### Records supplied

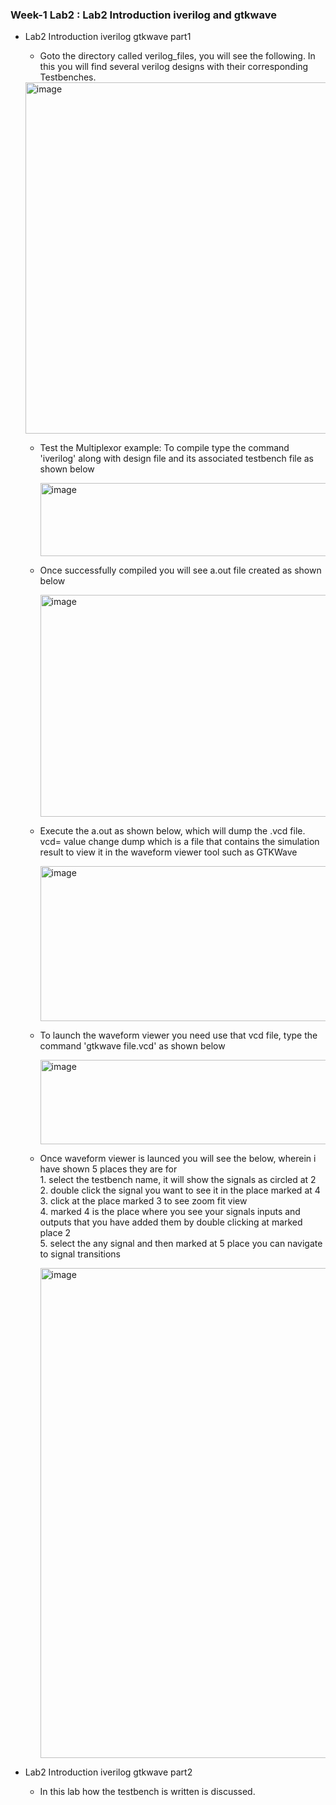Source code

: ### Week-1 Lab2 : Lab2 Introduction iverilog and gtkwave

* Lab2 Introduction iverilog gtkwave part1

   * Goto the directory called verilog_files, you will see the following. In this you will find several verilog designs with their corresponding Testbenches.

  <img width="1841" height="562" alt="image" src="https://github.com/user-attachments/assets/2c284865-3329-4e4b-8716-8273a298080a" />


   * Test the Multiplexor example: To compile type the command 'iverilog' along with design file and its associated testbench file as shown below
 
     <img width="1311" height="117" alt="image" src="https://github.com/user-attachments/assets/23ab9094-9550-4dbc-8b99-9c99ac99f7aa" />
  
   * Once successfully compiled you will see a.out file created as shown below
     
     <img width="1726" height="355" alt="image" src="https://github.com/user-attachments/assets/29ede5dd-85b6-48c5-8433-e645f420dd09" />

   * Execute the a.out as shown below, which will dump the .vcd file. vcd= value change dump which is a file that contains the simulation result to view it in the waveform viewer tool such as GTKWave
     
     <img width="1052" height="248" alt="image" src="https://github.com/user-attachments/assets/4ea7ef41-8492-4cee-8ca2-c27738c1d019" />

   * To launch the waveform viewer you need use that vcd file, type the command 'gtkwave file.vcd' as shown below
 
     <img width="1315" height="135" alt="image" src="https://github.com/user-attachments/assets/64c2877f-07ef-4709-b7bd-55adf03df125" />

   * Once waveform viewer is launced you will see the below, wherein i have shown 5 places they are for  
          1. select the testbench name, it will show the signals as circled at 2  
          2. double click the signal you want to see it in the place marked at 4  
          3. click at the place marked 3 to see zoom fit view  
          4. marked 4 is the place where you see your signals inputs and outputs that you have added them by double clicking at marked place 2  
          5. select the any signal and then marked at 5 place you can navigate to signal transitions  

     <img width="1856" height="784" alt="image" src="https://github.com/user-attachments/assets/78ed5a72-463f-422e-89c6-e0e816a0cad0" />

* Lab2 Introduction iverilog gtkwave part2
   * In this lab how the testbench is written is discussed.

### Task objective
With "marked" as the string to find, copy every line of the records that holds it.

### Result
          2. double click the signal you want to see it in the place marked at 4  
          3. click at the place marked 3 to see zoom fit view  
          4. marked 4 is the place where you see your signals inputs and outputs that you have added them by double clicking at marked place 2  
          5. select the any signal and then marked at 5 place you can navigate to signal transitions  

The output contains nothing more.